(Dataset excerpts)
== Segment start ==
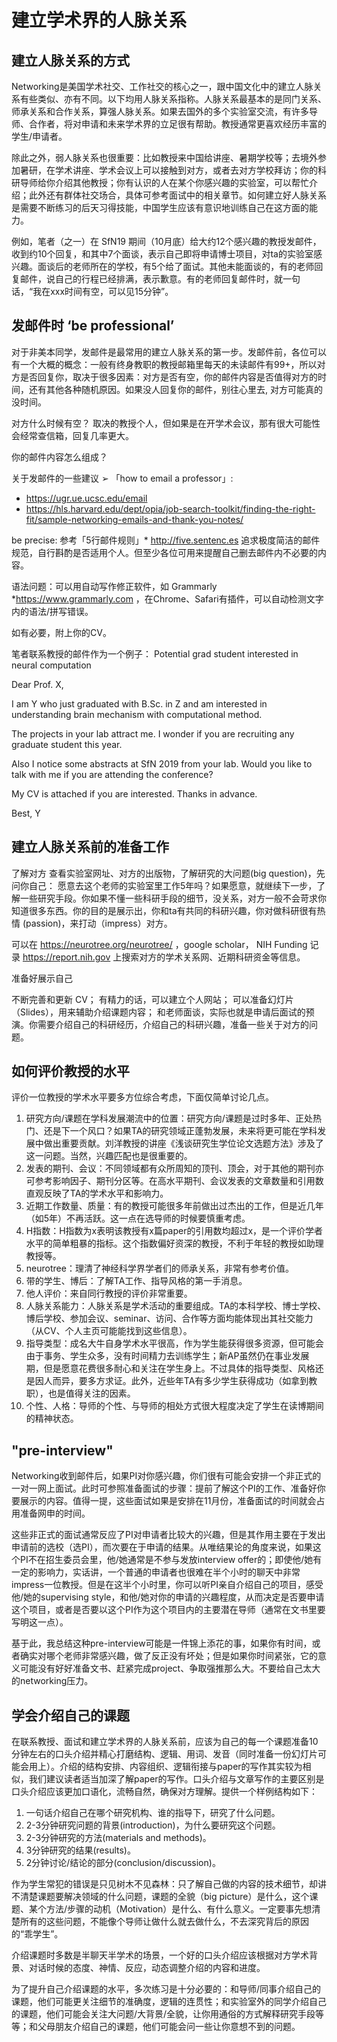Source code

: # **建立学术界的人脉关系**


## **建立人脉关系的方式**

Networking是美国学术社交、工作社交的核心之一，跟中国文化中的建立人脉关系有些类似、亦有不同。以下均用人脉关系指称。人脉关系最基本的是同门关系、师承关系和合作关系，算强人脉关系。如果去国外的多个实验室交流，有许多导师、合作者，将对申请和未来学术界的立足很有帮助。教授通常更喜欢经历丰富的学生/申请者。

除此之外，弱人脉关系也很重要：比如教授来中国给讲座、暑期学校等；去境外参加暑研，在学术讲座、学术会议上可以接触到对方，或者去对方学校拜访；你的科研导师给你介绍其他教授；你有认识的人在某个你感兴趣的实验室，可以帮忙介绍；此外还有群体社交场合，具体可参考面试中的相关章节。如何建立好人脉关系是需要不断练习的后天习得技能，中国学生应该有意识地训练自己在这方面的能力。

例如，笔者（之一）在 SfN19 期间（10月底）给大约12个感兴趣的教授发邮件，收到约10个回复，和其中7个面谈，表示自己即将申请博士项目，对ta的实验室感兴趣。面谈后的老师所在的学校，有5个给了面试。其他未能面谈的，有的老师回复邮件，说自己的行程已经排满，表示歉意。有的老师回复邮件时，就一句话，“我在xxx时间有空，可以见15分钟”。

## **发邮件时 ‘be professional’**

对于非美本同学，发邮件是最常用的建立人脉关系的第一步。发邮件前，各位可以有一个大概的概念：一般有终身教职的教授邮箱里每天的未读邮件有99+，所以对方是否回复你，取决于很多因素：对方是否有空，你的邮件内容是否值得对方的时间，还有其他各种随机原因。如果没人回复你的邮件，别往心里去, 对方可能真的没时间。

对方什么时候有空？
取决的教授个人，但如果是在开学术会议，那有很大可能性会经常查信箱，回复几率更大。

你的邮件内容怎么组成？

关于发邮件的一些建议
➢ 「how to email a professor」:
* https://ugr.ue.ucsc.edu/email 
* https://hls.harvard.edu/dept/opia/job-search-toolkit/finding-the-right-fit/sample-networking-emails-and-thank-you-notes/

be precise: 参考「5行邮件规则」* http://five.sentenc.es 追求极度简洁的邮件规范，自行斟酌是否适用个人。但至少各位可用来提醒自己删去邮件内不必要的内容。

语法问题：可以用自动写作修正软件，如 
Grammarly *https://www.grammarly.com ，在Chrome、Safari有插件，可以自动检测文字内的语法/拼写错误。

如有必要，附上你的CV。

笔者联系教授的邮件作为一个例子：
Potential grad student interested in neural computation

Dear Prof. X, 

I am Y who just graduated with B.Sc. in Z and am interested in understanding brain mechanism with computational method.

The projects in your lab attract me. I wonder if you are recruiting any graduate student this year.

Also I notice some abstracts at SfN 2019 from your lab. Would you like to talk with me if you are attending the conference?

My CV is attached if you are interested. Thanks in advance.

Best,
Y

## **建立人脉关系前的准备工作**

了解对方
查看实验室网址、对方的出版物，了解研究的大问题(big question)，先问你自己： 愿意去这个老师的实验室里工作5年吗？如果愿意，就继续下一步，了解一些研究手段。你如果不懂一些科研手段的细节，没关系，对方一般不会苛求你知道很多东西。你的目的是展示出，你和ta有共同的科研兴趣，你对做科研很有热情 (passion)，来打动（impress）对方。

可以在 https://neurotree.org/neurotree/ ，google scholar， NIH Funding 记录 https://report.nih.gov 上搜索对方的学术关系网、近期科研资金等信息。

准备好展示自己

不断完善和更新 CV； 
有精力的话，可以建立个人网站；
可以准备幻灯片（Slides），用来辅助介绍课题内容；
和老师面谈，实际也就是申请后面试的预演。你需要介绍自己的科研经历，介绍自己的科研兴趣，准备一些关于对方的问题。

## **如何评价教授的水平**

评价一位教授的学术水平要多方位综合考虑，下面仅简单讨论几点。

1. 研究方向/课题在学科发展潮流中的位置：研究方向/课题是过时多年、正处热门、还是下一个风口？如果TA的研究领域正蓬勃发展，未来将更可能在学科发展中做出重要贡献。刘洋教授的讲座《浅谈研究生学位论文选题方法》涉及了这一问题。当然，兴趣匹配也是很重要的。
2. 发表的期刊、会议：不同领域都有众所周知的顶刊、顶会，对于其他的期刊亦可参考影响因子、期刊分区等。在高水平期刊、会议发表的文章数量和引用数直观反映了TA的学术水平和影响力。
3. 近期工作数量、质量：有的教授可能很多年前做出过杰出的工作，但是近几年（如5年）不再活跃。这一点在选导师的时候要慎重考虑。
4. H指数：H指数为x表明该教授有x篇paper的引用数均超过x，是一个评价学者水平的简单粗暴的指标。这个指数偏好资深的教授，不利于年轻的教授如助理教授等。
5. neurotree：理清了神经科学界学者们的师承关系，非常有参考价值。
6. 带的学生、博后：了解TA工作、指导风格的第一手消息。
7. 他人评价：来自同行教授的评价非常重要。
8. 人脉关系能力：人脉关系是学术活动的重要组成。TA的本科学校、博士学校、博后学校、参加会议、seminar、访问、合作等方面均能体现出其社交能力（从CV、个人主页可能能找到这些信息）。
9. 指导类型：成名大牛自身学术水平很高，作为学生能获得很多资源，但可能会由于事务、学生众多，没有时间精力去训练学生；新AP虽然仍在事业发展期，但是愿意花费很多耐心和关注在学生身上。不过具体的指导类型、风格还是因人而异，要多方求证。此外，近些年TA有多少学生获得成功（如拿到教职），也是值得关注的因素。
10. 个性、人格：导师的个性、与导师的相处方式很大程度决定了学生在读博期间的精神状态。



## **"pre-interview"**

Networking收到邮件后，如果PI对你感兴趣，你们很有可能会安排一个非正式的一对一网上面试。此时可参照准备面试的步骤：提前了解这个PI的工作、准备好你要展示的内容。值得一提，这些面试如果是安排在11月份，准备面试的时间就会占用准备网申的时间。

这些非正式的面试通常反应了PI对申请者比较大的兴趣，但是其作用主要在于发出申请前的选校（选PI），而次要在于申请的结果。从唯结果论的角度来说，如果这个PI不在招生委员会里，他/她通常是不参与发放interview offer的；即使他/她有一定的影响力，实话讲，一个普通的申请者也很难在半个小时的聊天中非常impress一位教授。但是在这半个小时里，你可以听PI亲自介绍自己的项目，感受他/她的supervising style，和他/她对你的申请的兴趣程度，从而决定是否要申请这个项目，或者是否要以这个PI作为这个项目内的主要潜在导师（通常在文书里要写明这一点）。

基于此，我总结这种pre-interview可能是一件锦上添花的事，如果你有时间，或者确实对哪个老师非常感兴趣，做了反正没有坏处；但是如果你时间紧张，它的意义可能没有好好准备文书、赶紧完成project、争取强推那么大。不要给自己太大的networking压力。



## **学会介绍自己的课题** 


在联系教授、面试和建立学术界的人脉关系前，应该为自己的每一个课题准备10分钟左右的口头介绍并精心打磨结构、逻辑、用词、发音（同时准备一份幻灯片可能会用上）。介绍的结构安排、内容组织、逻辑衔接与paper的写作其实较为相似，我们建议读者适当加深了解paper的写作。口头介绍与文章写作的主要区别是口头介绍应该更加口语化，流畅自然，确保对方理解。提供一个样例结构如下：

1. 一句话介绍自己在哪个研究机构、谁的指导下，研究了什么问题。
2. 2-3分钟研究问题的背景(introduction)，为什么要研究这个问题。
3. 2-3分钟研究的方法(materials and methods)。
4. 3分钟研究的结果(results)。
5. 2分钟讨论/结论的部分(conclusion/discussion)。
  
作为学生常犯的错误是只见树木不见森林：只了解自己做的内容的技术细节，却讲不清楚课题要解决领域的什么问题，课题的全貌（big picture）是什么，这个课题、某个方法/步骤的动机（Motivation）是什么、有什么意义。一定要事先想清楚所有的这些问题，不能像个导师让做什么就去做什么，不去深究背后的原因的“乖学生”。

介绍课题时多数是半聊天半学术的场景，一个好的口头介绍应该根据对方学术背景、对话时候的态度、神情、反应，动态调整介绍的内容和进度。

为了提升自己介绍课题的水平，多次练习是十分必要的：和导师/同事介绍自己的课题，他们可能更关注细节的准确度，逻辑的连贯性；和实验室外的同学介绍自己的课题，他们可能会关注大问题/大背景/全貌，让你用通俗的方式解释研究手段等等；和父母朋友介绍自己的课题，他们可能会问一些让你意想不到的问题。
== Segment end ==
What to produce
Leave out every line above except those from the line with "如有必要，附上你的CV。" up to and including the line with "I am Y who just", and copy those exactly.

Result of this exercise
如有必要，附上你的CV。

笔者联系教授的邮件作为一个例子：
Potential grad student interested in neural computation

Dear Prof. X, 

I am Y who just graduated with B.Sc. in Z and am interested in understanding brain mechanism with computational method.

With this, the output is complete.